- **Task instructions**
Leaving out the images, return the data below exactly as it is written.

━━ Source material ━━

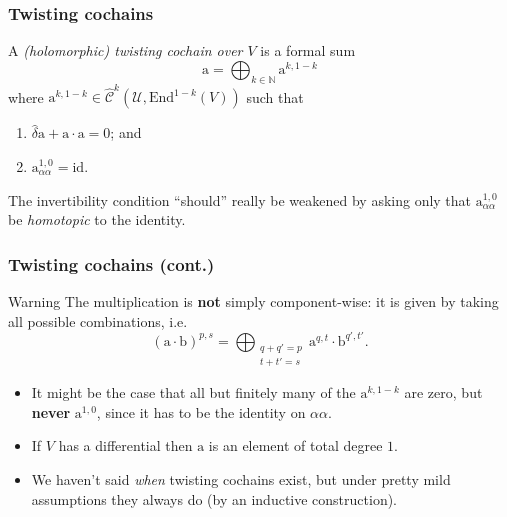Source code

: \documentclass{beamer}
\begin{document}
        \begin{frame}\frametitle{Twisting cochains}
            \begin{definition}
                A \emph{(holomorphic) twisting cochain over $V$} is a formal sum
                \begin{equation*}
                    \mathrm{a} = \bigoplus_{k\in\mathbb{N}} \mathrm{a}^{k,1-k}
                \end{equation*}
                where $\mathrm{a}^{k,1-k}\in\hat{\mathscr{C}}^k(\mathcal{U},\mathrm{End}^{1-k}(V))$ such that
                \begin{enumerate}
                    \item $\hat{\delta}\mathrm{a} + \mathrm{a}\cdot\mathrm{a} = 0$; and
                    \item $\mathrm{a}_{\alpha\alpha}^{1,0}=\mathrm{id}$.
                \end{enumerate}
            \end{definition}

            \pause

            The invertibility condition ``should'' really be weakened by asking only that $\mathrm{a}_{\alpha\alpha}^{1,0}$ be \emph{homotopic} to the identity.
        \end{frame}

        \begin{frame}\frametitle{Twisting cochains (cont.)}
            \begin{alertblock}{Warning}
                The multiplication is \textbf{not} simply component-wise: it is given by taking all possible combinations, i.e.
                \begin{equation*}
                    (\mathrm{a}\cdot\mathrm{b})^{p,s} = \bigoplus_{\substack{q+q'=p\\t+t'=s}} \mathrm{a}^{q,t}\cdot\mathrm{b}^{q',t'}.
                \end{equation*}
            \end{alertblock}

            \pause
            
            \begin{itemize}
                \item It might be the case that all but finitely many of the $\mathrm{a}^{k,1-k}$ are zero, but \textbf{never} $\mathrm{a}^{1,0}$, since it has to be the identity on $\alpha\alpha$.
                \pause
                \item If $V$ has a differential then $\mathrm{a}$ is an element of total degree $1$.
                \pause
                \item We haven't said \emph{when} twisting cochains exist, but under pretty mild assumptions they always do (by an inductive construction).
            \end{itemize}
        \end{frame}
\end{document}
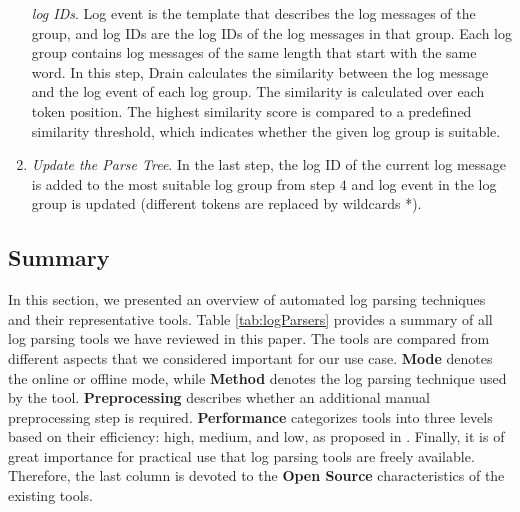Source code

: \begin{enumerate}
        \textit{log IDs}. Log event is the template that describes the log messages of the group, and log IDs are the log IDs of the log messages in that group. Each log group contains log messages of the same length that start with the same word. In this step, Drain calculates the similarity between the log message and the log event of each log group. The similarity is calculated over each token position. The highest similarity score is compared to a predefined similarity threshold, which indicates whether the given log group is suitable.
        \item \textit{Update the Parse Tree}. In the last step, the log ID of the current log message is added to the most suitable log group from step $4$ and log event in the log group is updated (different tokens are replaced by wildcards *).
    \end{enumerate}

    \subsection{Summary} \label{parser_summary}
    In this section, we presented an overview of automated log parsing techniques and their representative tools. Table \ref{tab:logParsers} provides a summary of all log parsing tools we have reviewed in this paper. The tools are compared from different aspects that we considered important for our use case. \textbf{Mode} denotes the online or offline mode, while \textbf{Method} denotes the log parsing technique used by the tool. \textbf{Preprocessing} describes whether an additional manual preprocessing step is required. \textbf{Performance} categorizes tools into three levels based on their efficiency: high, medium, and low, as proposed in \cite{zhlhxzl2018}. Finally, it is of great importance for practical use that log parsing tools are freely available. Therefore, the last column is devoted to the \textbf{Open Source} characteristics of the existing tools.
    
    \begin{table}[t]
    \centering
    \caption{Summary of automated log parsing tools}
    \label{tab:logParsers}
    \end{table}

━━━

- **Solution to this exercise**
Source code

: \documentclass{beamer}
\begin{document}
        \begin{frame}\frametitle{Twisting cochains}
            \begin{definition}
                A \emph{(holomorphic) twisting cochain over $V$} is a formal sum
                \begin{equation*}
                    \mathrm{a} = \bigoplus_{k\in\mathbb{N}} \mathrm{a}^{k,1-k}
                \end{equation*}
                where $\mathrm{a}^{k,1-k}\in\hat{\mathscr{C}}^k(\mathcal{U},\mathrm{End}^{1-k}(V))$ such that
                \begin{enumerate}
                    \item $\hat{\delta}\mathrm{a} + \mathrm{a}\cdot\mathrm{a} = 0$; and
                    \item $\mathrm{a}_{\alpha\alpha}^{1,0}=\mathrm{id}$.
                \end{enumerate}
            \end{definition}

            \pause

            The invertibility condition ``should'' really be weakened by asking only that $\mathrm{a}_{\alpha\alpha}^{1,0}$ be \emph{homotopic} to the identity.
        \end{frame}

        \begin{frame}\frametitle{Twisting cochains (cont.)}
            \begin{alertblock}{Warning}
                The multiplication is \textbf{not} simply component-wise: it is given by taking all possible combinations, i.e.
                \begin{equation*}
                    (\mathrm{a}\cdot\mathrm{b})^{p,s} = \bigoplus_{\substack{q+q'=p\\t+t'=s}} \mathrm{a}^{q,t}\cdot\mathrm{b}^{q',t'}.
                \end{equation*}
            \end{alertblock}

            \pause
            
            \begin{itemize}
                \item It might be the case that all but finitely many of the $\mathrm{a}^{k,1-k}$ are zero, but \textbf{never} $\mathrm{a}^{1,0}$, since it has to be the identity on $\alpha\alpha$.
                \pause
                \item If $V$ has a differential then $\mathrm{a}$ is an element of total degree $1$.
                \pause
                \item We haven't said \emph{when} twisting cochains exist, but under pretty mild assumptions they always do (by an inductive construction).
            \end{itemize}
        \end{frame}
\end{document}
Source code

: \begin{enumerate}
        \textit{log IDs}. Log event is the template that describes the log messages of the group, and log IDs are the log IDs of the log messages in that group. Each log group contains log messages of the same length that start with the same word. In this step, Drain calculates the similarity between the log message and the log event of each log group. The similarity is calculated over each token position. The highest similarity score is compared to a predefined similarity threshold, which indicates whether the given log group is suitable.
        \item \textit{Update the Parse Tree}. In the last step, the log ID of the current log message is added to the most suitable log group from step $4$ and log event in the log group is updated (different tokens are replaced by wildcards *).
    \end{enumerate}

    \subsection{Summary} \label{parser_summary}
    In this section, we presented an overview of automated log parsing techniques and their representative tools. Table \ref{tab:logParsers} provides a summary of all log parsing tools we have reviewed in this paper. The tools are compared from different aspects that we considered important for our use case. \textbf{Mode} denotes the online or offline mode, while \textbf{Method} denotes the log parsing technique used by the tool. \textbf{Preprocessing} describes whether an additional manual preprocessing step is required. \textbf{Performance} categorizes tools into three levels based on their efficiency: high, medium, and low, as proposed in \cite{zhlhxzl2018}. Finally, it is of great importance for practical use that log parsing tools are freely available. Therefore, the last column is devoted to the \textbf{Open Source} characteristics of the existing tools.
    
    \begin{table}[t]
    \centering
    \caption{Summary of automated log parsing tools}
    \label{tab:logParsers}
    \end{table}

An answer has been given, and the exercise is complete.